Task to complete = Wherever "string" occurs in the entries, copy the line that holds it.

Input =
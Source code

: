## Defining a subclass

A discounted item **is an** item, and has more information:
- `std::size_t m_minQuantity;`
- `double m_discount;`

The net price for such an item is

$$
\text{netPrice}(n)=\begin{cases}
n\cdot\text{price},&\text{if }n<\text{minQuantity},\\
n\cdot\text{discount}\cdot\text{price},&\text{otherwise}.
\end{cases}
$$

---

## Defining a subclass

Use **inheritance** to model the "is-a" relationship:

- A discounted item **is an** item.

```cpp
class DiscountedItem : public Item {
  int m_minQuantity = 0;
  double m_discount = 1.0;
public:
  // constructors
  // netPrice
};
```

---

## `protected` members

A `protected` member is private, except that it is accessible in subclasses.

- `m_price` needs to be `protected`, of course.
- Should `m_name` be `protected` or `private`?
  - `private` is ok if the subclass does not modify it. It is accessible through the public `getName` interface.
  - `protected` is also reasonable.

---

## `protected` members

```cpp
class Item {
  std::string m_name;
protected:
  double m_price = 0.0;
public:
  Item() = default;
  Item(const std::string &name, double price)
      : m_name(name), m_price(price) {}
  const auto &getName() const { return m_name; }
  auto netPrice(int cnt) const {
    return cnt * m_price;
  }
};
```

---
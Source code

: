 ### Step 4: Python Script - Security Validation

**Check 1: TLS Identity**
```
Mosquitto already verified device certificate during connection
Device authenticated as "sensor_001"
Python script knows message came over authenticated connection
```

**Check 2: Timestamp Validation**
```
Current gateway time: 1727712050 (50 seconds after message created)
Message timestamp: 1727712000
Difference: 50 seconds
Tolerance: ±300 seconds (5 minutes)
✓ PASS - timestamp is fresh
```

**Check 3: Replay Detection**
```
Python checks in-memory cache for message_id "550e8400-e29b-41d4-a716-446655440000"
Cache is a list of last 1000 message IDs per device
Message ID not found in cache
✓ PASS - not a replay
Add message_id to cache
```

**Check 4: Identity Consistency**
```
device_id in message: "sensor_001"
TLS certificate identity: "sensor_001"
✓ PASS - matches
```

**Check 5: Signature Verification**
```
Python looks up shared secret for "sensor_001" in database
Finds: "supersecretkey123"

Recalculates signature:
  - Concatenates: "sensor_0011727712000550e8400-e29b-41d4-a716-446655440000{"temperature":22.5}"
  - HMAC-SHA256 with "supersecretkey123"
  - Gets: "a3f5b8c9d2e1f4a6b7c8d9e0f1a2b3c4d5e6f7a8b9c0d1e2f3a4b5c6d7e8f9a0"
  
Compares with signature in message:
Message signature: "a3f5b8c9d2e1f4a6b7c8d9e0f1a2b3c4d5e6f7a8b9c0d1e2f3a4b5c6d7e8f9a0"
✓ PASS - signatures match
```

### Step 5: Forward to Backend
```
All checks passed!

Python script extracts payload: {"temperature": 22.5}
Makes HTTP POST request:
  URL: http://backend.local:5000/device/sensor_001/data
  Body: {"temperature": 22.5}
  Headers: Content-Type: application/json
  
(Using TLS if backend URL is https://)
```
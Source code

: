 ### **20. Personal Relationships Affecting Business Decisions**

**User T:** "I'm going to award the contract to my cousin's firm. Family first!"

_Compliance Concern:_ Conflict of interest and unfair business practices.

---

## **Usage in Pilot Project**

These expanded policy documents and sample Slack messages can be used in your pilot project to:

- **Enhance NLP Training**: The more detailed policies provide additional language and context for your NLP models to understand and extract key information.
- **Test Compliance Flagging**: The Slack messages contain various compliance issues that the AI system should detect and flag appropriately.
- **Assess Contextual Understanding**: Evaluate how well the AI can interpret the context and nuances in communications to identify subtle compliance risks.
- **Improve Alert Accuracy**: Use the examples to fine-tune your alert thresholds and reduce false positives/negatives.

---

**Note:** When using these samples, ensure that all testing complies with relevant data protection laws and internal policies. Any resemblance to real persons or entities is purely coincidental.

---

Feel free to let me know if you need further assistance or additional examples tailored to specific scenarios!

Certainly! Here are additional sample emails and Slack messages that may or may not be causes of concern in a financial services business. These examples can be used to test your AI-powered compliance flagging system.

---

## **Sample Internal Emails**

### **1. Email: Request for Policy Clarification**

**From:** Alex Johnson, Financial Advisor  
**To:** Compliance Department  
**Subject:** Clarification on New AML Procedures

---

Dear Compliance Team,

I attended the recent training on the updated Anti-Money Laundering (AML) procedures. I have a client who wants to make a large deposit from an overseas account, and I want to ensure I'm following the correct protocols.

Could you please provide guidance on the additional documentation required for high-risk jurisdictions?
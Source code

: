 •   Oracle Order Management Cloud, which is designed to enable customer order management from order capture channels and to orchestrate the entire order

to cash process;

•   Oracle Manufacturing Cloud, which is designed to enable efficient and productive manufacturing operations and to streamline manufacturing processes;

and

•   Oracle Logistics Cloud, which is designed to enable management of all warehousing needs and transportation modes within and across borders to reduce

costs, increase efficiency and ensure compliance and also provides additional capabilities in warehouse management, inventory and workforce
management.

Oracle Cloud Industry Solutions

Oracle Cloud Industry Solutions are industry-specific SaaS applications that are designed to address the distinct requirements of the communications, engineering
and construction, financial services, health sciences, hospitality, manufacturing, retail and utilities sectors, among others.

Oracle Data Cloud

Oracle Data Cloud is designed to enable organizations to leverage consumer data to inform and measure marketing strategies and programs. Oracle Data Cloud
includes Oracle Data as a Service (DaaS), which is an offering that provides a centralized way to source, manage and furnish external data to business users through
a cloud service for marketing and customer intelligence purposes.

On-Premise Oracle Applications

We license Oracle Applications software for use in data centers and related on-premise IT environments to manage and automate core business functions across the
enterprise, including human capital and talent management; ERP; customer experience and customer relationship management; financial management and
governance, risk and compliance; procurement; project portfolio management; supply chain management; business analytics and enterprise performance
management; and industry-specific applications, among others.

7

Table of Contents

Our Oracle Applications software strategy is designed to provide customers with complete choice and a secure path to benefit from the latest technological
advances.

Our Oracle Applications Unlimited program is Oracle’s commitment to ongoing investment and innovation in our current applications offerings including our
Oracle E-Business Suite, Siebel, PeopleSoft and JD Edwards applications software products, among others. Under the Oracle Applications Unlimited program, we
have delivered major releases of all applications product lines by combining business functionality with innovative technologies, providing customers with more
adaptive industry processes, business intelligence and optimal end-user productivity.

Solution to the exercise =
  std::string m_name;
  Item(const std::string &name, double price)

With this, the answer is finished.